* **Your instructions**: Transcribe every entry word for word. Skip the pictures.

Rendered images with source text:
# # # # # # #

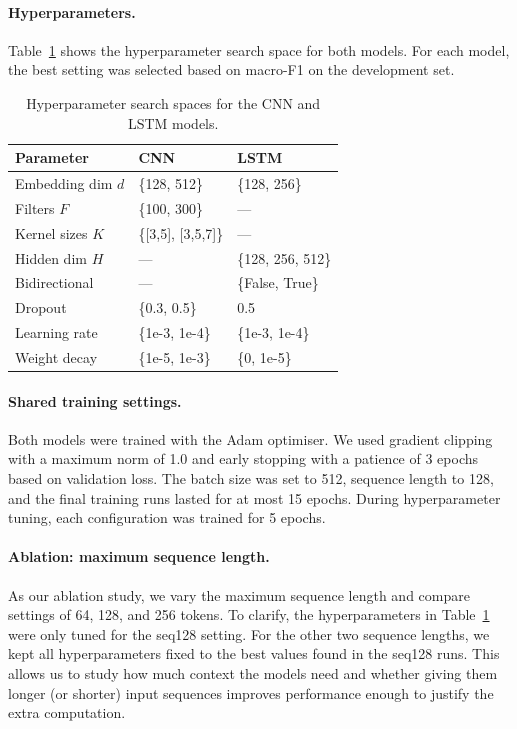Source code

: \paragraph{Hyperparameters.}
Table~\ref{tab:hyperparameters} shows the hyperparameter search space for both models. For each model, the best setting was selected based on macro-F1 on the development set.

\begin{table}[H]
\centering
\small
\begin{tabular}{lll}
\toprule
\textbf{Parameter} & \textbf{CNN} & \textbf{LSTM} \\
\midrule
Embedding dim $d$    & \{128, 512\}       & \{128, 256\} \\
Filters $F$          & \{100, 300\}       & --- \\
Kernel sizes $K$     & \{[3,5], [3,5,7]\} & --- \\
Hidden dim $H$       & ---                & \{128, 256, 512\} \\
Bidirectional        & ---                & \{False, True\} \\
Dropout              & \{0.3, 0.5\}       & 0.5 \\
Learning rate        & \{1e-3, 1e-4\}     & \{1e-3, 1e-4\} \\
Weight decay         & \{1e-5, 1e-3\}     & \{0, 1e-5\} \\
\bottomrule
\end{tabular}
\caption{Hyperparameter search spaces for the CNN and LSTM models.}
\label{tab:hyperparameters}
\end{table}

\paragraph{Shared training settings.}
Both models were trained with the Adam optimiser. We used gradient clipping with a maximum norm of 1.0 and early stopping with a patience of 3 epochs based on validation loss. The batch size was set to 512, sequence length to 128, and the final training runs lasted for at most 15 epochs. During hyperparameter tuning, each configuration was trained for 5 epochs.

\paragraph{Ablation: maximum sequence length.}
As our ablation study, we vary the maximum sequence length and compare settings of 64, 128, and 256 tokens. To clarify, the hyperparameters in Table~\ref{tab:hyperparameters} were only tuned for the seq128 setting. For the other two sequence lengths, we kept all hyperparameters fixed to the best values found in the seq128 runs. This allows us to study how much context the models need and whether giving them longer (or shorter) input sequences improves performance enough to justify the extra computation.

# # # # # # #

* **Problem solution**:
Source code

: \paragraph{Hyperparameters.}
Table~\ref{tab:hyperparameters} shows the hyperparameter search space for both models. For each model, the best setting was selected based on macro-F1 on the development set.

\begin{table}[H]
\centering
\small
\begin{tabular}{lll}
\toprule
\textbf{Parameter} & \textbf{CNN} & \textbf{LSTM} \\
\midrule
Embedding dim $d$    & \{128, 512\}       & \{128, 256\} \\
Filters $F$          & \{100, 300\}       & --- \\
Kernel sizes $K$     & \{[3,5], [3,5,7]\} & --- \\
Hidden dim $H$       & ---                & \{128, 256, 512\} \\
Bidirectional        & ---                & \{False, True\} \\
Dropout              & \{0.3, 0.5\}       & 0.5 \\
Learning rate        & \{1e-3, 1e-4\}     & \{1e-3, 1e-4\} \\
Weight decay         & \{1e-5, 1e-3\}     & \{0, 1e-5\} \\
\bottomrule
\end{tabular}
\caption{Hyperparameter search spaces for the CNN and LSTM models.}
\label{tab:hyperparameters}
\end{table}

\paragraph{Shared training settings.}
Both models were trained with the Adam optimiser. We used gradient clipping with a maximum norm of 1.0 and early stopping with a patience of 3 epochs based on validation loss. The batch size was set to 512, sequence length to 128, and the final training runs lasted for at most 15 epochs. During hyperparameter tuning, each configuration was trained for 5 epochs.

\paragraph{Ablation: maximum sequence length.}
As our ablation study, we vary the maximum sequence length and compare settings of 64, 128, and 256 tokens. To clarify, the hyperparameters in Table~\ref{tab:hyperparameters} were only tuned for the seq128 setting. For the other two sequence lengths, we kept all hyperparameters fixed to the best values found in the seq128 runs. This allows us to study how much context the models need and whether giving them longer (or shorter) input sequences improves performance enough to justify the extra computation.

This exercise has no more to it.